Die Ränge füllten sich langsam und in unserer deutschen Ecke waren alle bestens gelaunt.
Gut vorgesorgt hatten alle die, welche eine Brille dabei hatten oder diese im Vorfeld käuflich erwarben. Denn neben viel lecker Bierchen und viel heißen Trommelrhythmen, gab es vor allem eins in Mengen - Schaum aus der Sprühflasche.
Dann zog der Umzug an uns vorbei und hatte geschätzte 500m vor sich.
Viel Farben und natürlich viel nackte Haut ließen den Fotoapparat glühen und ich erspare mir hier die Fotos von den vielen hübschen Tänzerinnen. Doch ein Video in HD-Qualität möchte ich der Männerwelt nicht vorenthalten. Denn auch der Bierriese Brahma war vertreten und schickte ein paar kühle Blonde, oder besser ein paar heiße Mädels, auf die Piste.Dass die Kameraführung nicht die ruhigste ist, möge man mir verzeihen, doch bei diesem Anblick wurde ich schon ein wenig nervös. Gegen 2.00Uhr ging es dann langsam dem Ende zu und der Fotoapparat kam wieder zur Ruhe.
Es war eine tolle Veranstaltung, die mit dem Karneval, den wir aus Deutschland kannten nichts gemeinsam hat. Doch viel nackte Haut, viele tolle Kostüme, viel Schaum und viel lecker Bierchen sind eine Kombination, die uns im nächsten Jahr gewiss wieder einen Platz auf der Tribüne einnehmen lässt.

Dienstag, 14. Februar 2012

Es ist noch kein Meister vom Himmel gefallen - aber vom Pferd

Meine Reitkünste beeindrucken bestimmt noch keine hüpsche Squaw, aber ich bin schon froh, dass ich nicht vom Pferd falle. Bis gestern Abend jedenfalls. Es war das erste mal, dass ich das Satteln von Pfred selbst in die Hand nahm und nachdem Elso die Gurte überprüft hatte, schwang ich mich auf mein Pferd. Es sollte nur ein kleiner Ausritt über unsere Farm werden, der ein kurzes Ende nahm. Bei der ersten Bergwertung rutschte wohl der Sattel nach hinten und die Gurte auf eine sehr empfindliche Stelle am Ende des Pferdebauches. Das schien Pfred überhaupt nicht zu gefallen und er setzte zum Rodeo mit mir an.
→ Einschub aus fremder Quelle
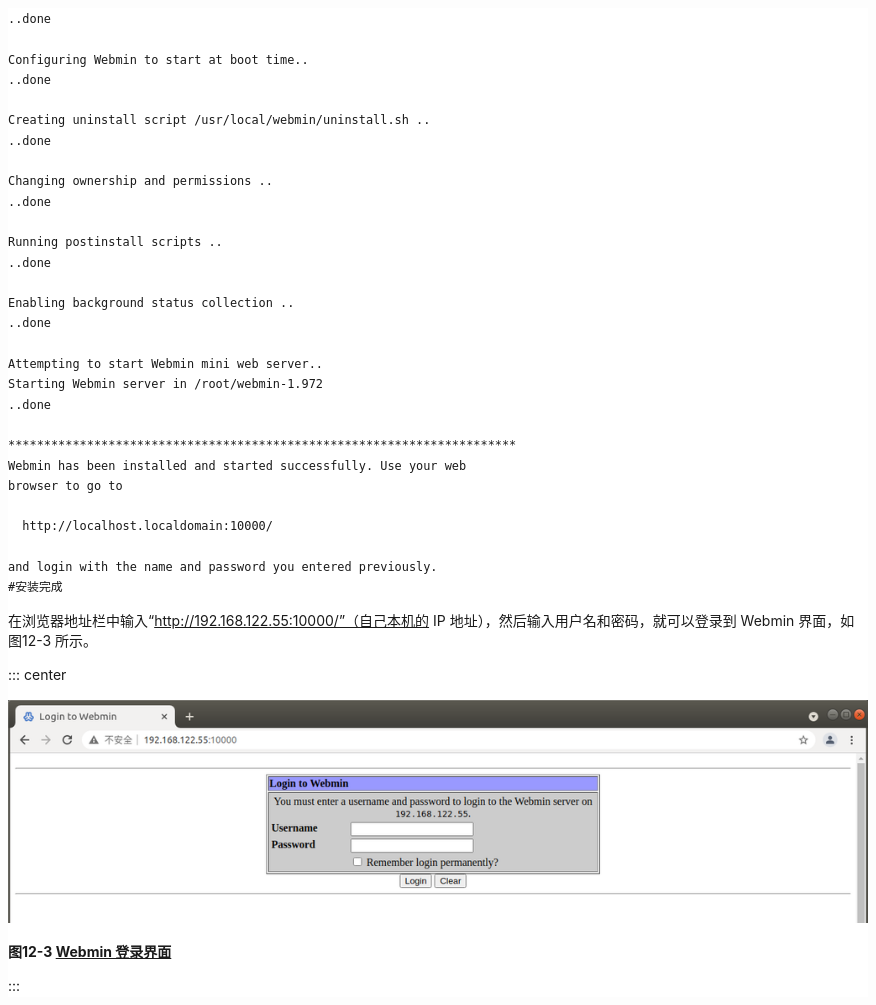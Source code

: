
 ```shell
..done

Configuring Webmin to start at boot time..
..done

Creating uninstall script /usr/local/webmin/uninstall.sh ..
..done

Changing ownership and permissions ..
..done

Running postinstall scripts ..
..done

Enabling background status collection ..
..done

Attempting to start Webmin mini web server..
Starting Webmin server in /root/webmin-1.972
..done

***********************************************************************
Webmin has been installed and started successfully. Use your web
browser to go to

  http://localhost.localdomain:10000/

and login with the name and password you entered previously.
#安装完成
```

在浏览器地址栏中输入“http://192.168.122.55:10000/”（自己本机的 IP 地址），然后输入用户名和密码，就可以登录到 Webmin 界面，如图12-3 所示。

::: center

![webmin](./assets/webmin.png)

**图12-3	<u>Webmin 登录界面</u>**

:::
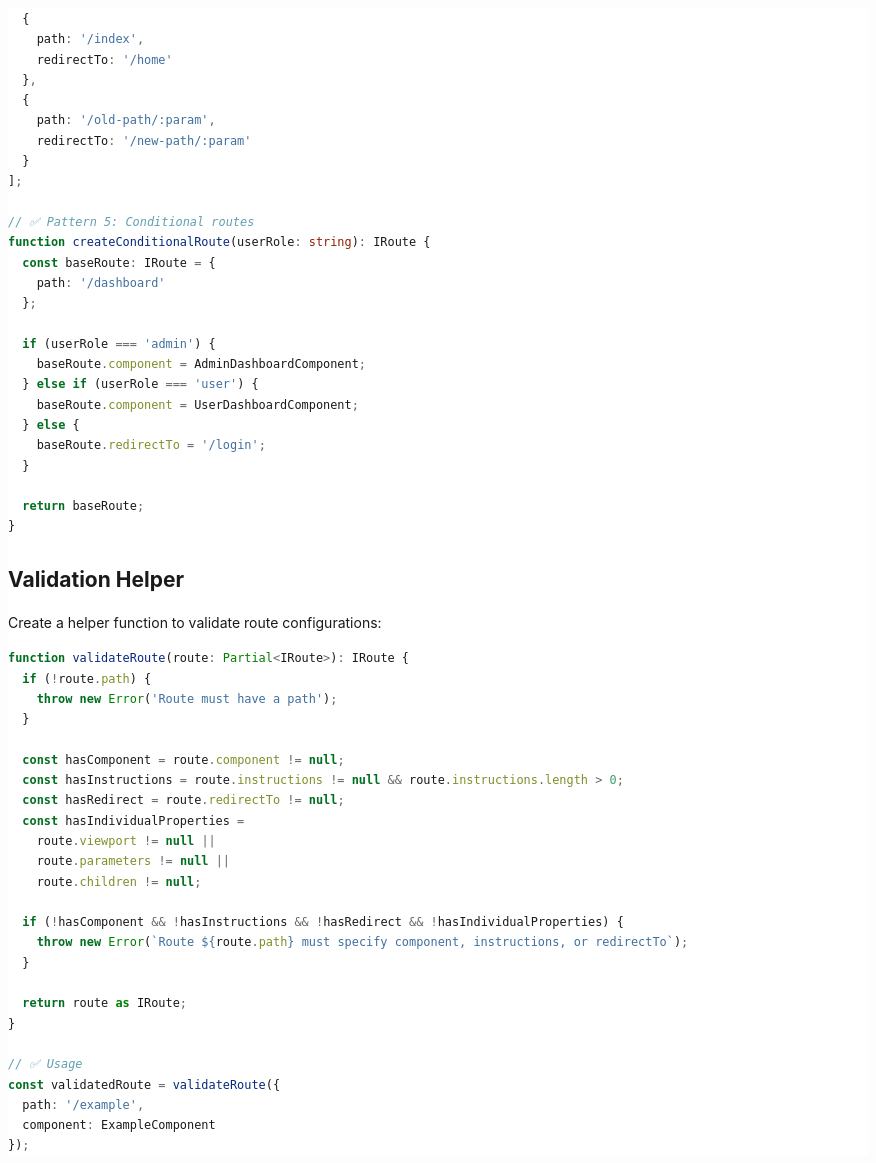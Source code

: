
 ```typescript
  {
    path: '/index',
    redirectTo: '/home'
  },
  {
    path: '/old-path/:param',
    redirectTo: '/new-path/:param'
  }
];

// ✅ Pattern 5: Conditional routes
function createConditionalRoute(userRole: string): IRoute {
  const baseRoute: IRoute = {
    path: '/dashboard'
  };

  if (userRole === 'admin') {
    baseRoute.component = AdminDashboardComponent;
  } else if (userRole === 'user') {
    baseRoute.component = UserDashboardComponent;
  } else {
    baseRoute.redirectTo = '/login';
  }

  return baseRoute;
}
```

## Validation Helper

Create a helper function to validate route configurations:

```typescript
function validateRoute(route: Partial<IRoute>): IRoute {
  if (!route.path) {
    throw new Error('Route must have a path');
  }

  const hasComponent = route.component != null;
  const hasInstructions = route.instructions != null && route.instructions.length > 0;
  const hasRedirect = route.redirectTo != null;
  const hasIndividualProperties =
    route.viewport != null ||
    route.parameters != null ||
    route.children != null;

  if (!hasComponent && !hasInstructions && !hasRedirect && !hasIndividualProperties) {
    throw new Error(`Route ${route.path} must specify component, instructions, or redirectTo`);
  }

  return route as IRoute;
}

// ✅ Usage
const validatedRoute = validateRoute({
  path: '/example',
  component: ExampleComponent
});
```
Eigentlich hielt ich mich ganz tapfer bis der Riemen eines Steigeisens riss und ich so den Halt verlor. Ich muss mich entschuldigen, dass ich davon kein Foto machen konnte aber ich hatte nur ein paar zehntel Sekunden Zeit, um mich auf die Landung vorzubereiten. Weicher Sand dämpfte dann den Aufprall meiner 85kg und nachdem ich merkte, dass ich noch ganz war, sah ich wie Pfred weiterhin mit dem Sattel kämpfte, bis dieser dann im Gras liegen blieb. Was nun? Erst Sattel zusammensuchen, oder erst Pferd einfangen? In der Hoffnung, dass Pfred nicht gleich zum Stall läuft, suchte ich erst Sattel und Decken zusammen und machte mich flinken Fusses auf den Weg zum Stall. Ich legte heimlich die Montur ab und hoffte, dass Helmut mich nicht sieht. Jetzt holte ich Pfred, der sich ohne weiteres von mir an die Leine legen ließ. Bei der Ankunft am Stall entdeckte mich dann Helmut doch und wunderte sich dass ich ohne gesatteltes Pferd wiederkehrte. "Bist wohl vom Pferd gefallen, hihihi?" Eine Frage, die mein Ego nicht härter treffen können. Pferd heile, ich heile und das ohne den "Leckerbierchenschutzengel", das war das Wichtigste.